▸ Activity: Each line from the one containing "To build the" to the end of the records should be copied exactly, and no other line.

▸ The records:
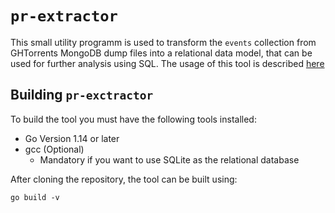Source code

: # `pr-extractor`

This small utility programm is used to transform the `events` collection from GHTorrents MongoDB dump files into a relational data model, that can be used for further analysis using SQL. The usage of this tool is described [here](http://google.com)
<!-- TODO: Insert URL to data generation manual -->

## Building `pr-exctractor`

To build the tool you must have the following tools installed:
-  Go Version 1.14 or later
-  gcc (Optional)
    -  Mandatory if you want to use SQLite as the relational database

After cloning the repository, the tool can be built using:

```
go build -v
```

▸ Answer box:
To build the tool you must have the following tools installed:
-  Go Version 1.14 or later
-  gcc (Optional)
    -  Mandatory if you want to use SQLite as the relational database

After cloning the repository, the tool can be built using:

```
go build -v
```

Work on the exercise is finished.